Data Science is the study of the generalizable extraction of knowledge from data in a practical and scalable manner. A data scientist is characterized by an integrated skill set spanning mathematics, statistics, machine learning, artificial intelligence, databases and optimization along with a deep understanding of the craft of problem formulation to engineer effective solutions (DOI:10.1145/2500499, DOI: 10.1126/science.aaa8415). This course will introduce students to this rapidly growing field and equip them with some of its basic principles and tools.

In particular, in Introduction to Data Science, they will be introduced to basic skills needed to collect, store, extract, transform, load, explore, model, evaluate, tune, test and predict using large structured and unstructured datasets from the real-world. The course will use the latest, open-sourced, fast and general engine for large scale data processing. Various common methods will be covered in-depth with a focus on the student’s ability to execute the data science process on their own through a course project (in Fundamentals of Data Science).

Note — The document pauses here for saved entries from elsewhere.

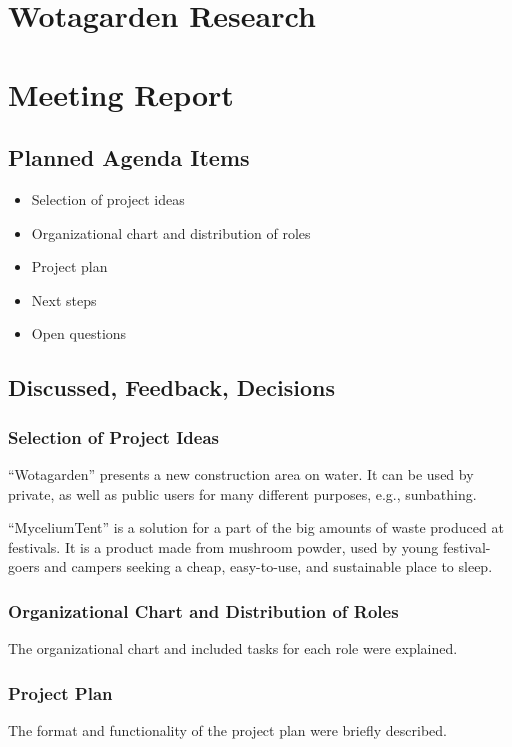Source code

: \documentclass{article}
\begin{document}
\chapter{Wotagarden Research}

\chapter{Meeting Report}

\section{Planned Agenda Items}
\begin{itemize}
    \item Selection of project ideas
    \item Organizational chart and distribution of roles
    \item Project plan
    \item Next steps
    \item Open questions
\end{itemize}

\section{Discussed, Feedback, Decisions}

\subsection{Selection of Project Ideas}
“Wotagarden” presents a new construction area on water. It can be used by private, as well as public users for many different purposes, e.g., sunbathing.

“MyceliumTent” is a solution for a part of the big amounts of waste produced at festivals. It is a product made from mushroom powder, used by young festival-goers and campers seeking a cheap, easy-to-use, and sustainable place to sleep.

\subsection{Organizational Chart and Distribution of Roles}
The organizational chart and included tasks for each role were explained.

\subsection{Project Plan}
The format and functionality of the project plan were briefly described.
\end{document}
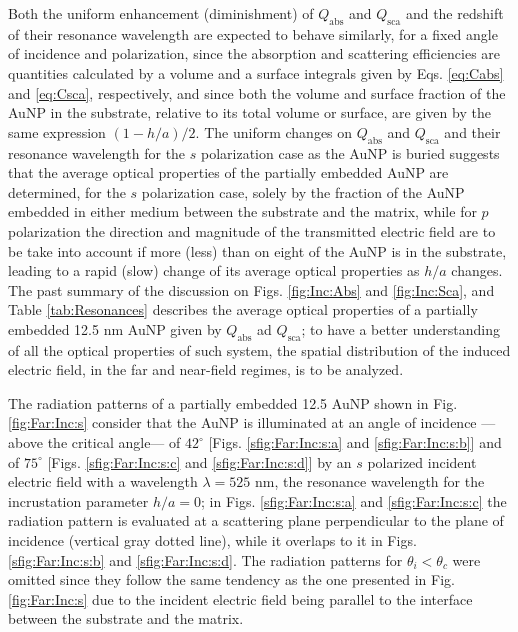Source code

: Both the uniform enhancement (diminishment) of $Q_\text{abs}$ and $Q_\text{sca}$  and the  redshift of their resonance wavelength  are expected to behave similarly, for a fixed angle of incidence and polarization, since the absorption and scattering efficiencies are quantities calculated by a volume and a surface integrals given by  Eqs. \eqref{eq:Cabs} and \eqref{eq:Csca}, respectively,  and since both the volume and surface fraction of the AuNP in the substrate, relative to its total volume or surface, are given by the same expression $(1-h/a)/2$. The uniform changes on $Q_\text{abs}$ and $Q_\text{sca}$ and their resonance wavelength for the $s$ polarization case as the AuNP is buried suggests that the average optical properties of the partially embedded AuNP are determined, for the $s$ polarization case, solely by the fraction of the AuNP embedded in either medium between the substrate and the matrix, while for $p$ polarization the direction and magnitude of the transmitted electric field are to be take into account if more (less) than on eight of the AuNP is in the substrate, leading to a rapid (slow) change of its average optical properties as $h/a$ changes. The past summary of the discussion on Figs. \ref{fig:Inc:Abs} and \ref{fig:Inc:Sca}, and Table \ref{tab:Resonances} describes the average optical properties of a partially embedded 12.5 nm AuNP given by $Q_\text{abs}$ ad $Q_\text{sca}$; to have a better understanding of all the optical properties of such system, the spatial distribution of the induced electric field, in the far and near-field regimes, is to be analyzed.

The radiation patterns of a partially embedded 12.5 AuNP shown in Fig. \ref{fig:Far:Inc:s} consider that the AuNP is illuminated at an angle of incidence ---above the critical angle--- of $42^\circ$ [Figs. \ref{sfig:Far:Inc:s:a} and \ref{sfig:Far:Inc:s:b}] and of $75^\circ$ [Figs. \ref{sfig:Far:Inc:s:c} and \ref{sfig:Far:Inc:s:d}] by an $s$ polarized incident electric field with a wavelength $\lambda = 525$ nm, the resonance wavelength for the incrustation parameter $h/a = 0$; in Figs. \ref{sfig:Far:Inc:s:a} and   \ref{sfig:Far:Inc:s:c} the radiation pattern is evaluated at a scattering plane perpendicular to the plane of incidence (vertical gray dotted line), while it overlaps to it in  Figs. \ref{sfig:Far:Inc:s:b} and   \ref{sfig:Far:Inc:s:d}. The radiation patterns for $\theta_i<\theta_c$ were omitted since they follow the same tendency as the one presented in Fig. \ref{fig:Far:Inc:s} due to the incident electric field being parallel to the interface between the substrate and the matrix.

Target group/s and recommended background

Students are recommended to have basic knowledge of algorithms and some programming experience (equivalent to completing an introductory course in computer science), and some familiarity with linear algebra, calculus, probability and statistics. These basic concepts will be introduced quickly and one could take the course by putting extra effort on these basics as the course progresses. Successful completion of the course on Introduction to Data Science or equivalent and an interest in doing a course project in a small team is a prerequisite for Fundamentals of Data Science.

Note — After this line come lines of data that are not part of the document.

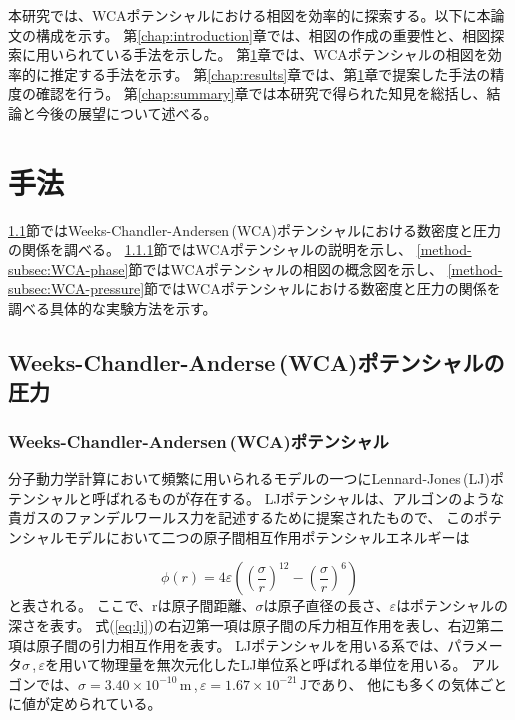 \documentclass[titlepage]{jsreport}
\begin{document}
本研究では、WCAポテンシャルにおける相図を効率的に探索する。以下に本論文の構成を示す。
第\ref{chap:introduction}章では、相図の作成の重要性と、相図探索に用いられている手法を示した。
第\ref{chap:method}章では、WCAポテンシャルの相図を効率的に推定する手法を示す。
第\ref{chap:results}章では、第\ref{chap:method}章で提案した手法の精度の確認を行う。
第\ref{chap:summary}章では本研究で得られた知見を総括し、結論と今後の展望について述べる。




\chapter{手法} \label{chap:method}
\ref{method-sec:WCA-press}節ではWeeks-Chandler-Andersen\,(WCA)ポテンシャルにおける数密度と圧力の関係を調べる。
\ref{method-subsec:WCA}節ではWCAポテンシャルの説明を示し、
\ref{method-subsec:WCA-phase}節ではWCAポテンシャルの相図の概念図を示し、
\ref{method-subsec:WCA-pressure}節ではWCAポテンシャルにおける数密度と圧力の関係を調べる具体的な実験方法を示す。

\section{Weeks-Chandler-Anderse\,(WCA)ポテンシャルの圧力}\label{method-sec:WCA-press}


\subsection{Weeks-Chandler-Andersen\,(WCA)ポテンシャル}\label{method-subsec:WCA}
分子動力学計算において頻繁に用いられるモデルの一つにLennard-Jones\,(LJ)ポテンシャルと呼ばれるものが存在する。
LJポテンシャルは、アルゴンのような貴ガスのファンデルワールス力を記述するために提案\cite{Lennard_Jones_1931}されたもので、
このポテンシャルモデルにおいて二つの原子間相互作用ポテンシャルエネルギーは

\large
\begin{equation}
\phi(r)=4{\varepsilon}\left(\left(\frac{\sigma}{r}\right)^{12}-\left(\frac{\sigma}{r}\right)^6\right)\label{eq:lj}
\end{equation}
\normalsize
と表される。
ここで、rは原子間距離、${\sigma}$は原子直径の長さ、${\varepsilon}$はポテンシャルの深さを表す。
式(\ref{eq:lj})の右辺第一項は原子間の斥力相互作用を表し、右辺第二項は原子間の引力相互作用を表す。
LJポテンシャルを用いる系では、パラメータ$\sigma$\,,\,$\varepsilon$を用いて物理量を無次元化したLJ単位系と呼ばれる単位を用いる。
アルゴンでは、${\sigma}=3.40×10^{-10}\,\mathrm{m}$\,,\,${\varepsilon}=1.67×10^{-21}\,\mathrm{J}$であり\cite{argon-parameters}、
他にも多くの気体ごとに値が定められている\cite{graphane-parameters,many-parameters}。
\end{document}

Introduction to Data Science

Contents, study format and form of examination

The course will cover the following contents:

  • key concepts in distributed fault-tolerant storage and computing, and working knowledge of a data scientist’s toolkit: Shell/Scala/SQL/Python/R, etc.
  • practical understanding of the data science process:
    • ingest, extract, transform, load and explore structured and unstructured datasets
    • model, train/fit, validate/select, tune, test and predict (through an estimator) with a practical understanding of the underlying mathematics, numerics and statistics
    • communicate and serve the model’s predictions to the clients
  • practical applications of predictive models for classification and regression, using case-studies of real datasets

There will be assignments involving computer programming and data analysis. The grade is based on attendance, course participation and successful completion of programming assignments.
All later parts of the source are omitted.